Is there sanity in the 20% of Americans...? Probably, since they pay something like 95% of all the income taxes. And if you want to alter that the way to do it is to make it more possible for the less wealthy to accumulate wealth, say by implementing the FAIRTAX so that savings and investments are not taxed, and reforming Social Security to create additional savings and investment opportunities for everybody.

John said...

I'll repeat this for your benefit...

"I agree that families should not be excessively punished for learning, working saving, living clean and investing. However that does not mean that they should not pay taxes on their gains."

John said...

Another view

Income Tax Data

John said...

How to avoid taxes

How to avoid taxes

John said...

And one more...

jerrye92002 said...

sorry, but I only looked at the last one. If your argument is that the income tax system is not fair, I am way ahead of you. I have always insisted that the minute the tax code starts to treat one dollar different from another depending on where it comes from, who gets it, and where it is spent cannot possibly be fair. and if you need 75,000 pages to explain it, then I can guarantee it is not fair because no human being can even begin to understand it, let alone comply with it.
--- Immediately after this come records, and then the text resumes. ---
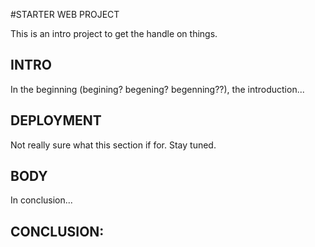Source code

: #STARTER WEB PROJECT

This is an intro project to get the handle on things.

## INTRO
In the beginning (begining? begening? begenning??), the introduction...

## DEPLOYMENT

Not really sure what this section if for. Stay tuned.

## BODY

In conclusion...

## CONCLUSION:
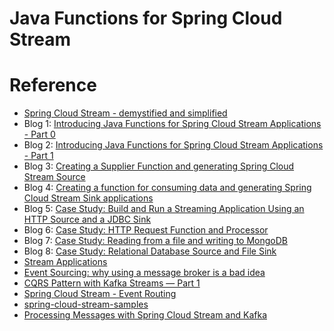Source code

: # Java Functions for Spring Cloud Stream  



# Reference


* [Spring Cloud Stream - demystified and simplified](https://spring.io/blog/2019/10/14/spring-cloud-stream-demystified-and-simplified)
* Blog 1: [Introducing Java Functions for Spring Cloud Stream Applications - Part 0](https://spring.io/blog/2020/07/13/introducing-java-functions-for-spring-cloud-stream-applications-part-0)
* Blog 2: [Introducing Java Functions for Spring Cloud Stream Applications - Part 1](https://spring.io/blog/2020/07/20/introducing-java-functions-for-spring-cloud-stream-applications-part-1)
* Blog 3: [Creating a Supplier Function and generating Spring Cloud Stream Source](https://spring.io/blog/2020/07/27/creating-a-supplier-function-and-generating-spring-cloud-stream-source)
* Blog 4: [Creating a function for consuming data and generating Spring Cloud Stream Sink applications](https://spring.io/blog/2020/08/03/creating-a-function-for-consuming-data-and-generating-spring-cloud-stream-sink-applications)
* Blog 5: [Case Study: Build and Run a Streaming Application Using an HTTP Source and a JDBC Sink](https://spring.io/blog/2020/08/10/case-study-build-and-run-a-streaming-application-using-an-http-source-and-a-jdbc-sink)
* Blog 6: [Case Study: HTTP Request Function and Processor](https://spring.io/blog/2020/08/17/case-study-http-request-function-and-processor)
* Blog 7: [Case Study: Reading from a file and writing to MongoDB](https://spring.io/blog/2020/12/21/announcing-spring-cloud-stream-applications-2020-0-0-ga-release#:~:text=Case%20Study%3A%20Reading%20from%20a%20file%20and%20writing%20to%20MongoDB)
* Blog 8: [Case Study: Relational Database Source and File Sink](https://spring.io/blog/2020/09/10/case-study-relational-database-source-and-file-sink)
* [Stream Applications](https://github.com/spring-cloud/stream-applications)
* [Event Sourcing: why using a message broker is a bad idea](https://diogojoma.medium.com/event-sourcing-why-using-a-message-broker-is-a-bad-idea-ddc11089c876)
* [CQRS Pattern with Kafka Streams — Part 1](https://mrwersa.medium.com/cqrs-pattern-with-kafka-streams-part-1-112f381e9b98)
* [Spring Cloud Stream - Event Routing](https://spring.io/blog/2019/10/31/spring-cloud-stream-event-routing)
* [spring-cloud-stream-samples](https://github.com/spring-cloud/spring-cloud-stream-samples/)
* [Processing Messages with Spring Cloud Stream and Kafka](https://blog.avenuecode.com/processing-messages-with-spring-cloud-stream-and-kafka)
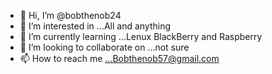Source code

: - 👋 Hi, I’m @bobthenob24
- 👀 I’m interested in ...All and anything
- 🌱 I’m currently learning ...Lenux BlackBerry and Raspberry 
- 💞️ I’m looking to collaborate on ...not sure 
- 📫 How to reach me ...Bobthenob57@gmail.com

<!---
bobthenob24/bobthenob24 is a ✨ special ✨ repository because its `README.md` (this file) appears on your GitHub profile.
You can click the Preview link to take a look at your changes.
--->
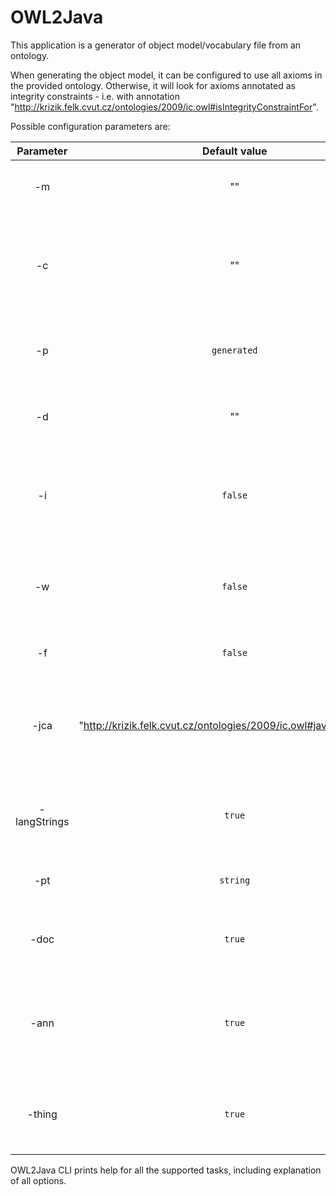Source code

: # OWL2Java

This application is a generator of object model/vocabulary file from an ontology.

When generating the object model, it can be configured to use all axioms in the provided ontology. Otherwise, it will
look for axioms annotated as integrity constraints - i.e. with
annotation "http://krizik.felk.cvut.cz/ontologies/2009/ic.owl#isIntegrityConstraintFor".

Possible configuration parameters are:

|  Parameter   |                           Default value                           | Explanation                                                                                                                       |
|:------------:|:-----------------------------------------------------------------:|-----------------------------------------------------------------------------------------------------------------------------------|
|      -m      |                                ""                                 | Path to a mapping file which allows resolving ontology IRIs to local files.                                                       |
|      -c      |                                ""                                 | Name of context specified by IC annotations. If specified, only axioms annotated with the correct context will be processed.      |
|      -p      |                            `generated`                            | Name of the package into which the vocabulary file and the model will be generated.                                               |
|      -d      |                                ""                                 | Directory into which the target files (with package) will be generated.                                                           |
|      -i      |                              `false`                              | Whether to interpret all the axioms in the ontology as integrity constraints. If `true`, context is ignored.                      |
|      -w      |                              `false`                              | Whether to add OWLAPI IRIs for terms generated into the vocabulary file (normally, only String constants are generated).          |
|      -f      |                              `false`                              | Whether to ignore missing/failed ontology imports.                                                                                |
|     -jca     | "http://krizik.felk.cvut.cz/ontologies/2009/ic.owl#javaClassName" | IRI of annotation used to specify Java class name to which the annotated OWL class is mapped. Relevant only for model generation. |
| -langStrings |                              `true`                               | Whether to prefer generating string fields as `MultilingualString` when their range is langString.                                |
|     -pt      |                             `string`                              | Type to use for `@Properties` value. Options are `String` and `Object` .                                                          |
|     -doc     |                              `true`                               | Whether to generate Javadoc using values of `rdfs:comment` axioms.                                                                |
|     -ann     |                              `true`                               | Whether to automatically generate annotation fields corresponding to `rdfs:label` and `dc:description` for all entity classes.    |
|    -thing    |                              `true`                               | Whether to automatically generate an entity class corresponding to `owl:Thing`.                                                   |

OWL2Java CLI prints help for all the supported tasks, including explanation of all options.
And fundamentally, it should never be the purpose of the tax code to create "fairness" by anybody's definition. The sole purpose should be to raise the revenues required for government to effectively provide its constitutionally-limited services. We don't need a wealth tax. What we need is to quit spending like drunken sailors that won the lottery.

John said...

If the goal is to raise funds with no focus on fairness.

Then we should tax the rich and not tax anyone else. Only -20 % of citizens would need to inconvenienced with forms, records, etc.

jerrye92002 said...

FINE idea. The FAIR tax does exactly that. Those below the poverty line get a rebate of all taxes they will pay, and everybody spending above that amount pays a fixed percentage of discretionary spending, so it is perfectly progressive. and NOBODY (except merchants) files a tax form. Since everybody pays the same percentage, it's perfectly fair and completely transparent.

jerrye92002 said...

Oh, and since the top 20% pay 95% of the income taxes anyway, we are being "fair" by your definition already, just with LOTS more paperwork and inherent UN-fairness under the sheets.

John said...

And yet income taxes are a small part of taxes in the USA...

Remember those pesky sales, property, license fees, gas taxes, sin taxes, etc.

jerrye92002 said...

And many of those taxes are eliminated by the FAIR tax. Most other taxes are state or local, and if they want to continue those regressive taxes, they can.

John said...

Your FAIR tax also seems to have no sizable constituency supporting and is therefore DOA...

jerrye92002 said...

Well, just because it is politically difficult does not mean it is the wrong solution. In purely practical terms it is a great solution. And the bill has 47 cosponsors in Congress.

John said...

It looks like 33 out of 437... Don't hold your breath.

Especially since no one even discussed it in 2017 before making the big change.

jerrye92002 said...

Well, Prohibition eventually passed, and later had to be repealed-- higher hurdles for what is arguably a not-so-good idea. Again, difficult but right. Way too many good reasons to do it, but not letting Congress micromanage our financial lives in greedy pursuit of more of other people's money is, indeed, a major obstacle to passage.

We definitely should entertain this before any "wealth tax" that takes us the opposite direction.

John said...

I can't wait to see what happens going forward !!!